On March 6, 2011, Plaintiff underwent a full psychiatric evaluation by Dr. Julie Garbutt following an incident during which he tried to strangle his mother. This was considered abnormal behavior for him. Plaintiff's mood was sad/anxious and his affect was constricted on a mental status examination and he agreed to have more intensive outpatient care. (R. 1002-1003).

During a March 18, 2011 appointment with therapist James Kania, Plaintiff reported feeling increasingly angry, irritable and impulsive during the previous 3-6 months. Axis I diagnoses were dysthemic disorder and rule out OCD, and Axis II diagnosis was schizotypal personality disorder. In addition, his GAF score was 45-indicative of serious difficulties in occupational or social functioning. (R. 996-998; DSM-IV-TR at 34).

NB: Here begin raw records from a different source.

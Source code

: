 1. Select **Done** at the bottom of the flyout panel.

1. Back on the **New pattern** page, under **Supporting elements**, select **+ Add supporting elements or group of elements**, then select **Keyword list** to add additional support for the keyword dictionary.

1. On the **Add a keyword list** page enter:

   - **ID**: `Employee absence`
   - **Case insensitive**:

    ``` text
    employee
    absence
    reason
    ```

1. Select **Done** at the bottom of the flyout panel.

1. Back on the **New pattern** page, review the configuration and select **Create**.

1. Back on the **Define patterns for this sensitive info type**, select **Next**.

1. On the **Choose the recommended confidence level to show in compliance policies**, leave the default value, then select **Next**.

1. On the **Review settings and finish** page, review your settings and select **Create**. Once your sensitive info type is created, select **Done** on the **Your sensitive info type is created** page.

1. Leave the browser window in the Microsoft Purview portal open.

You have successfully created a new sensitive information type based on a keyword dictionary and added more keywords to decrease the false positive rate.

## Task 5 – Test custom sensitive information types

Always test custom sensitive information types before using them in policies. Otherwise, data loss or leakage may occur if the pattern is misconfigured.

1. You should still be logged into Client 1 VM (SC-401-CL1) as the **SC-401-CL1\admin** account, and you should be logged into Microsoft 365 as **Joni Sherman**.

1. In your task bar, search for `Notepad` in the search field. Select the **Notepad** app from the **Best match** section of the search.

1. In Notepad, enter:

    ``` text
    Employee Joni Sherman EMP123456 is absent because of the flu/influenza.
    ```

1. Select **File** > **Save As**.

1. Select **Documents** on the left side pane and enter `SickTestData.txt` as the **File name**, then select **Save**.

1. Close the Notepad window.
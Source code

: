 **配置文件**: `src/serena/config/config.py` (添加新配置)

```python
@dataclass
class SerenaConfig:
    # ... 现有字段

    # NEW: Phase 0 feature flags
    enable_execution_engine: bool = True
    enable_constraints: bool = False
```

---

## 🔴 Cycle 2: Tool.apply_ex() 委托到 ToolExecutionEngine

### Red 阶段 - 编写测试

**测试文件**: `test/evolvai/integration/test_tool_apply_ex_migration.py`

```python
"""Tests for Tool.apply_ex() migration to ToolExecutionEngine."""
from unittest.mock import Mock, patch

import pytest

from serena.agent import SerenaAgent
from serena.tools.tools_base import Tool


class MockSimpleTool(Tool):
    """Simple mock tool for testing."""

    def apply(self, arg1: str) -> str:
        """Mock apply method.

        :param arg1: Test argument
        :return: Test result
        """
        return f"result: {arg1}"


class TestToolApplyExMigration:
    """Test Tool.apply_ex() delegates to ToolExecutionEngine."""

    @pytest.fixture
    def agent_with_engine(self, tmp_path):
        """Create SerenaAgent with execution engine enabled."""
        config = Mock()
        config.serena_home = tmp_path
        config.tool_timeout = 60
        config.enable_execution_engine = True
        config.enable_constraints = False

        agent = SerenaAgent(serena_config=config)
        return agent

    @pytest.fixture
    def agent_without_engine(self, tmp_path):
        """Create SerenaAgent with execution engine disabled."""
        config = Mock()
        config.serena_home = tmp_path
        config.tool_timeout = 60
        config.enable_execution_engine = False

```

On March 29, 2011, Plaintiff met with Mr. Kania and rated his depression at 3/10 and also complained of feelings of worthlessness, concentration difficulties, and fatigue. Dr. Rohar treated Plaintiff on the same day and Plaintiff communicated that he recently helped his mother move. A mental status exam determined that Plaintiff was clean, cooperative, alert; had normal affect; intact memory, attention, and concentration; fair insight and judgment; ...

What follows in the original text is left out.